A beat of excitement rose to a slow crescendo as I drove to the Borders Bookstore on N. Dale Mabry in Trampa. It flat lined into a steady seductive hum when I entered the double doors. What an intoxicating drug these books that lined the shelves, a feast for the eyes and the mind. It’s barely tolerable, but I persevere inside.

Fiction says hello first, a naughty wink from gay fiction, followed by nods in non-fiction and literature. I must remember to get Joan Didion’s The Year of Magical Thinking. African-American studies follow which makes me ponder something. If the author is British or hail from the African continent, are they still shelved under ‘African-American’? Just a thought.

My journey continues to European (or as Yummy says “yurp”) and Chinese studies. I am drawn to things of Chinese origin; must be my own smidge of blood origin. Have you seen my Asiatic eyes? Moving on…We get to my controversial section. Religious Studies. If the words would write themselves, they would have a tinge of crimson…Nice Goddess now coming through Evil Kitty.

After I lovingly touch some of the Judaica section, I search for the Lamsa Bible which is a direct translation by Dr. George Lamsa from the Aramaic version of the Peshitta where all Christian bibles originate. No one corrupting the translation because they wanted to flavor it with their own view (King James anyone?) or that they didn’t know the Aramaic letters, customs or colloquialisms that made it hard to translate into Greek or Latin. Enough on that – I was happy they had one copy.

I turned the corner and secretly chuckled. It was the shelves containing Erotica. How apropos that religion would be supported by erotica or is that the reverse if you are traveling the opposite direction in the bookstore? I noted a book by Dr. Deepak Chopra entitled Kama Sutra, published by none other than Virgin Books. God, I love the universal humor! It just gets better by being surrounded in the same section with Self-Help and Metaphysics. I’m sure you will not be surprised when I tell you that this big chunk of section is my favorite…religion, erotica, self-help and metaphysics…AGOL salad!
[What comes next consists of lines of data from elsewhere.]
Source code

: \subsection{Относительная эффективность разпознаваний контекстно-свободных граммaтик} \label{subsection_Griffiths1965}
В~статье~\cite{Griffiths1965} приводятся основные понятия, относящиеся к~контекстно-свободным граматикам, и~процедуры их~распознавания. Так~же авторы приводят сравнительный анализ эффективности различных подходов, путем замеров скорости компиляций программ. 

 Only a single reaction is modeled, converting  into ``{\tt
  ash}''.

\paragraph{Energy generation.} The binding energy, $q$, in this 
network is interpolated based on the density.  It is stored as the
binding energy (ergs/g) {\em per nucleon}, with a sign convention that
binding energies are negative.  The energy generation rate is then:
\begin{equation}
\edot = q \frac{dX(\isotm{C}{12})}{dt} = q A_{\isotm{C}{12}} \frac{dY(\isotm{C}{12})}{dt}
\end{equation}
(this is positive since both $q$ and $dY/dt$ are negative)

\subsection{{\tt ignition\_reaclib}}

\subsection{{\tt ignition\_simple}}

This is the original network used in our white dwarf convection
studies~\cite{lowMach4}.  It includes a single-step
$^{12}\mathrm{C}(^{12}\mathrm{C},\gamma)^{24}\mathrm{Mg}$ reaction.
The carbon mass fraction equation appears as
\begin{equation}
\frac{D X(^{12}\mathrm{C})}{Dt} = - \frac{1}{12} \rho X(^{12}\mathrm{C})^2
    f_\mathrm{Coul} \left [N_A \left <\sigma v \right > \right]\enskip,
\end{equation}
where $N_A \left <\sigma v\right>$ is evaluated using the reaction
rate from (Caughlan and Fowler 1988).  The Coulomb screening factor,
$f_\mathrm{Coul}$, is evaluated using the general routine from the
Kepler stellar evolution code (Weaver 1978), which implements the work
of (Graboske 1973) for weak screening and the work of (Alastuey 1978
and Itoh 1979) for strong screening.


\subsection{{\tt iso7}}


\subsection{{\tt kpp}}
I digress…I normally make a pass at the Reference and Foreign Language section, but that is like asking a recovering cocaine addict to pass the cocaine. Skip! Business section..yawn, maybe later. Travel section…see previous cocaine reference. Cooking section…double cocaine reference. Music...triple cocaine reference. DVDs…safe, mostly until we get to the bookstore’s legalized mental opium den…Magazine and Periodicals….oh God. A siren’s call beckoning you to just test the water...inch by inch until you voluntarily drown in the sea of glossy lollipop colors.

Inwardly sigh…Surface quickly and just breathe.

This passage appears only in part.